• **Exercise prompt**
Emit the entire listing verbatim.

• **Extracted data**

☆ ☆ ☆ ☆

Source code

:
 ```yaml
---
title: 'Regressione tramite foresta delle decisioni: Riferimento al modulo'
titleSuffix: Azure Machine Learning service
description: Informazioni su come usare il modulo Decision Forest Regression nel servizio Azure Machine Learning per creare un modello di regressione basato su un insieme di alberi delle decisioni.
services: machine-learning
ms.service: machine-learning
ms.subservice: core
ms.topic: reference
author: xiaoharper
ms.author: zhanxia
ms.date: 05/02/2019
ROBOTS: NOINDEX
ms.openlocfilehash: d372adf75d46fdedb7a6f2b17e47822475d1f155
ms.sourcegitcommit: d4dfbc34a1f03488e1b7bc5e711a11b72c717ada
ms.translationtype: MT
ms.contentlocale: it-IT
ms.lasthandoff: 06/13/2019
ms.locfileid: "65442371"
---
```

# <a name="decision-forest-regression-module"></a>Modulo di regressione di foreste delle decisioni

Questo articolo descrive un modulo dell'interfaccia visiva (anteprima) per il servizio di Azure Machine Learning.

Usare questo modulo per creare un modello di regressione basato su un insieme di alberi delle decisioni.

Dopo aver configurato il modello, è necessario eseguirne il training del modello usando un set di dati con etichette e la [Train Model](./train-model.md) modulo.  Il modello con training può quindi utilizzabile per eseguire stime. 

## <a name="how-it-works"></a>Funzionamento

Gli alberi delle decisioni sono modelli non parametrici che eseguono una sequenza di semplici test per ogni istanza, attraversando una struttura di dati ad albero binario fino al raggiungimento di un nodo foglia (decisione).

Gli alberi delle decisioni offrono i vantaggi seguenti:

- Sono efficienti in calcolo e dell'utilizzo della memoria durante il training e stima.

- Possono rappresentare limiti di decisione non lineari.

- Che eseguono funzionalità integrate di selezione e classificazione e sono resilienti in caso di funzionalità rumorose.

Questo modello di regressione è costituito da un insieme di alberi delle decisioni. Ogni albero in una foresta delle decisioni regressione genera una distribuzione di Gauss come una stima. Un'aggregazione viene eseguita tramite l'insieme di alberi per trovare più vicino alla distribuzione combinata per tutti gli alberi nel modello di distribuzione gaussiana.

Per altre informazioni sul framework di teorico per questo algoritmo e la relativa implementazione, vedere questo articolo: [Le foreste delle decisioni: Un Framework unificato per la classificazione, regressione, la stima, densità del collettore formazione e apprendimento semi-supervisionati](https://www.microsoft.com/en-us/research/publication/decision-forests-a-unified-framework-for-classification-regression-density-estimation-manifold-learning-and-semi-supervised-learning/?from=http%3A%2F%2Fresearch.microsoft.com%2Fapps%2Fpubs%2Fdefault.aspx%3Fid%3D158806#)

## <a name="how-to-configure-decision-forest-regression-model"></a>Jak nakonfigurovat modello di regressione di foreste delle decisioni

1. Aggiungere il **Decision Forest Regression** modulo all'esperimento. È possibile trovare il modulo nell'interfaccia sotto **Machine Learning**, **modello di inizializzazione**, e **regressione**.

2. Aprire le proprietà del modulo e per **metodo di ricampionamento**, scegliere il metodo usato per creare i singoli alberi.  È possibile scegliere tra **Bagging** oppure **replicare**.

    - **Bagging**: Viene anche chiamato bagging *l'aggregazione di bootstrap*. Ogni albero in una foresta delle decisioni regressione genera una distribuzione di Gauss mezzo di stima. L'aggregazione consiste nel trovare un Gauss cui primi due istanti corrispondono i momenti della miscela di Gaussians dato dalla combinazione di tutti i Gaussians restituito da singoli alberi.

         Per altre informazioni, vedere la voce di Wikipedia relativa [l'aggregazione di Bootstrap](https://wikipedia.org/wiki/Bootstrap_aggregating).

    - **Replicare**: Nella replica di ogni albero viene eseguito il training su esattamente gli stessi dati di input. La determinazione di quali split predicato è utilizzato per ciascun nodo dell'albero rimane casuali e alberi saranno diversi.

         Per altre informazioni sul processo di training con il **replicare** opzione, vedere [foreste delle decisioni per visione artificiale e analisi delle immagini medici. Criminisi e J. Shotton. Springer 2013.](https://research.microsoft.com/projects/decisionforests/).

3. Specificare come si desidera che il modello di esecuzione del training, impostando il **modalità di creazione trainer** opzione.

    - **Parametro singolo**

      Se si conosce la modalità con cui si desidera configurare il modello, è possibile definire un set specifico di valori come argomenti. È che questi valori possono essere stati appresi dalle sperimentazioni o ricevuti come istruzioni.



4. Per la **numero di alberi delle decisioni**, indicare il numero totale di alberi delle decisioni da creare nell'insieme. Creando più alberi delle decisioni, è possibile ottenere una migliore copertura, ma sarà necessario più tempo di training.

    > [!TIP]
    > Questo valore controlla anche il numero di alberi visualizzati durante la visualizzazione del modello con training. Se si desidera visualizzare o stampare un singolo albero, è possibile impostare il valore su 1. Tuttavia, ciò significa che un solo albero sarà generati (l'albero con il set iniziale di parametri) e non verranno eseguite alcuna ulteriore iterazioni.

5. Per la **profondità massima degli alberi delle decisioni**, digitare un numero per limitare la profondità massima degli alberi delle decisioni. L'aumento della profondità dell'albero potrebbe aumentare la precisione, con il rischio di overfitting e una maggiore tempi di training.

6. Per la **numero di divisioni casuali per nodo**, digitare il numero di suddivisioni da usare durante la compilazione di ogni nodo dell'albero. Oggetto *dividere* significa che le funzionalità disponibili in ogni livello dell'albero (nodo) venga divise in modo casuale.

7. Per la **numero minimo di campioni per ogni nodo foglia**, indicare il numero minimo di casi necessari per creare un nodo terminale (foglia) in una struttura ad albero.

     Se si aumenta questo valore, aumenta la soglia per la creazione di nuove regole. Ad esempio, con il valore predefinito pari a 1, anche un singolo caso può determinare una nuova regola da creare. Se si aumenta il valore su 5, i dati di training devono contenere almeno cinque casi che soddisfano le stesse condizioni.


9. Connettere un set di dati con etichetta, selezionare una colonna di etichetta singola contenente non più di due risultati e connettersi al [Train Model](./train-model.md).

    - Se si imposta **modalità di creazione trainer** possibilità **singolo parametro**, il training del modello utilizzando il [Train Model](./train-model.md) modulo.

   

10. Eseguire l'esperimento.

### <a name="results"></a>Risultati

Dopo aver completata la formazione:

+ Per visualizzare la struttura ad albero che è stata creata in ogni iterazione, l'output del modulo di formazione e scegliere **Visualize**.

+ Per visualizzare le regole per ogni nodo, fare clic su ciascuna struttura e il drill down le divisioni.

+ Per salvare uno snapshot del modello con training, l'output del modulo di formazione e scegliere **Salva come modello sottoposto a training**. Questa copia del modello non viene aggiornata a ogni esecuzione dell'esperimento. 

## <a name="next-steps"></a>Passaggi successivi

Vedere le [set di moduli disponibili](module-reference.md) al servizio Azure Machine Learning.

☆ ☆ ☆ ☆

• **Response for this exercise**
Source code

:
 ```yaml
---
title: 'Regressione tramite foresta delle decisioni: Riferimento al modulo'
titleSuffix: Azure Machine Learning service
description: Informazioni su come usare il modulo Decision Forest Regression nel servizio Azure Machine Learning per creare un modello di regressione basato su un insieme di alberi delle decisioni.
services: machine-learning
ms.service: machine-learning
ms.subservice: core
ms.topic: reference
author: xiaoharper
ms.author: zhanxia
ms.date: 05/02/2019
ROBOTS: NOINDEX
ms.openlocfilehash: d372adf75d46fdedb7a6f2b17e47822475d1f155
ms.sourcegitcommit: d4dfbc34a1f03488e1b7bc5e711a11b72c717ada
ms.translationtype: MT
ms.contentlocale: it-IT
ms.lasthandoff: 06/13/2019
ms.locfileid: "65442371"
---
```

# <a name="decision-forest-regression-module"></a>Modulo di regressione di foreste delle decisioni

Questo articolo descrive un modulo dell'interfaccia visiva (anteprima) per il servizio di Azure Machine Learning.

Usare questo modulo per creare un modello di regressione basato su un insieme di alberi delle decisioni.

Dopo aver configurato il modello, è necessario eseguirne il training del modello usando un set di dati con etichette e la [Train Model](./train-model.md) modulo.  Il modello con training può quindi utilizzabile per eseguire stime. 

## <a name="how-it-works"></a>Funzionamento

Gli alberi delle decisioni sono modelli non parametrici che eseguono una sequenza di semplici test per ogni istanza, attraversando una struttura di dati ad albero binario fino al raggiungimento di un nodo foglia (decisione).

Gli alberi delle decisioni offrono i vantaggi seguenti:

- Sono efficienti in calcolo e dell'utilizzo della memoria durante il training e stima.

- Possono rappresentare limiti di decisione non lineari.

- Che eseguono funzionalità integrate di selezione e classificazione e sono resilienti in caso di funzionalità rumorose.

Questo modello di regressione è costituito da un insieme di alberi delle decisioni. Ogni albero in una foresta delle decisioni regressione genera una distribuzione di Gauss come una stima. Un'aggregazione viene eseguita tramite l'insieme di alberi per trovare più vicino alla distribuzione combinata per tutti gli alberi nel modello di distribuzione gaussiana.

Per altre informazioni sul framework di teorico per questo algoritmo e la relativa implementazione, vedere questo articolo: [Le foreste delle decisioni: Un Framework unificato per la classificazione, regressione, la stima, densità del collettore formazione e apprendimento semi-supervisionati](https://www.microsoft.com/en-us/research/publication/decision-forests-a-unified-framework-for-classification-regression-density-estimation-manifold-learning-and-semi-supervised-learning/?from=http%3A%2F%2Fresearch.microsoft.com%2Fapps%2Fpubs%2Fdefault.aspx%3Fid%3D158806#)

## <a name="how-to-configure-decision-forest-regression-model"></a>Jak nakonfigurovat modello di regressione di foreste delle decisioni

1. Aggiungere il **Decision Forest Regression** modulo all'esperimento. È possibile trovare il modulo nell'interfaccia sotto **Machine Learning**, **modello di inizializzazione**, e **regressione**.

2. Aprire le proprietà del modulo e per **metodo di ricampionamento**, scegliere il metodo usato per creare i singoli alberi.  È possibile scegliere tra **Bagging** oppure **replicare**.

    - **Bagging**: Viene anche chiamato bagging *l'aggregazione di bootstrap*. Ogni albero in una foresta delle decisioni regressione genera una distribuzione di Gauss mezzo di stima. L'aggregazione consiste nel trovare un Gauss cui primi due istanti corrispondono i momenti della miscela di Gaussians dato dalla combinazione di tutti i Gaussians restituito da singoli alberi.

         Per altre informazioni, vedere la voce di Wikipedia relativa [l'aggregazione di Bootstrap](https://wikipedia.org/wiki/Bootstrap_aggregating).

    - **Replicare**: Nella replica di ogni albero viene eseguito il training su esattamente gli stessi dati di input. La determinazione di quali split predicato è utilizzato per ciascun nodo dell'albero rimane casuali e alberi saranno diversi.

         Per altre informazioni sul processo di training con il **replicare** opzione, vedere [foreste delle decisioni per visione artificiale e analisi delle immagini medici. Criminisi e J. Shotton. Springer 2013.](https://research.microsoft.com/projects/decisionforests/).

3. Specificare come si desidera che il modello di esecuzione del training, impostando il **modalità di creazione trainer** opzione.

    - **Parametro singolo**

      Se si conosce la modalità con cui si desidera configurare il modello, è possibile definire un set specifico di valori come argomenti. È che questi valori possono essere stati appresi dalle sperimentazioni o ricevuti come istruzioni.



4. Per la **numero di alberi delle decisioni**, indicare il numero totale di alberi delle decisioni da creare nell'insieme. Creando più alberi delle decisioni, è possibile ottenere una migliore copertura, ma sarà necessario più tempo di training.

    > [!TIP]
    > Questo valore controlla anche il numero di alberi visualizzati durante la visualizzazione del modello con training. Se si desidera visualizzare o stampare un singolo albero, è possibile impostare il valore su 1. Tuttavia, ciò significa che un solo albero sarà generati (l'albero con il set iniziale di parametri) e non verranno eseguite alcuna ulteriore iterazioni.

5. Per la **profondità massima degli alberi delle decisioni**, digitare un numero per limitare la profondità massima degli alberi delle decisioni. L'aumento della profondità dell'albero potrebbe aumentare la precisione, con il rischio di overfitting e una maggiore tempi di training.

6. Per la **numero di divisioni casuali per nodo**, digitare il numero di suddivisioni da usare durante la compilazione di ogni nodo dell'albero. Oggetto *dividere* significa che le funzionalità disponibili in ogni livello dell'albero (nodo) venga divise in modo casuale.

7. Per la **numero minimo di campioni per ogni nodo foglia**, indicare il numero minimo di casi necessari per creare un nodo terminale (foglia) in una struttura ad albero.

     Se si aumenta questo valore, aumenta la soglia per la creazione di nuove regole. Ad esempio, con il valore predefinito pari a 1, anche un singolo caso può determinare una nuova regola da creare. Se si aumenta il valore su 5, i dati di training devono contenere almeno cinque casi che soddisfano le stesse condizioni.


9. Connettere un set di dati con etichetta, selezionare una colonna di etichetta singola contenente non più di due risultati e connettersi al [Train Model](./train-model.md).

    - Se si imposta **modalità di creazione trainer** possibilità **singolo parametro**, il training del modello utilizzando il [Train Model](./train-model.md) modulo.

   

10. Eseguire l'esperimento.

### <a name="results"></a>Risultati

Dopo aver completata la formazione:

+ Per visualizzare la struttura ad albero che è stata creata in ogni iterazione, l'output del modulo di formazione e scegliere **Visualize**.

+ Per visualizzare le regole per ogni nodo, fare clic su ciascuna struttura e il drill down le divisioni.

+ Per salvare uno snapshot del modello con training, l'output del modulo di formazione e scegliere **Salva come modello sottoposto a training**. Questa copia del modello non viene aggiornata a ogni esecuzione dell'esperimento. 

## <a name="next-steps"></a>Passaggi successivi

Vedere le [set di moduli disponibili](module-reference.md) al servizio Azure Machine Learning.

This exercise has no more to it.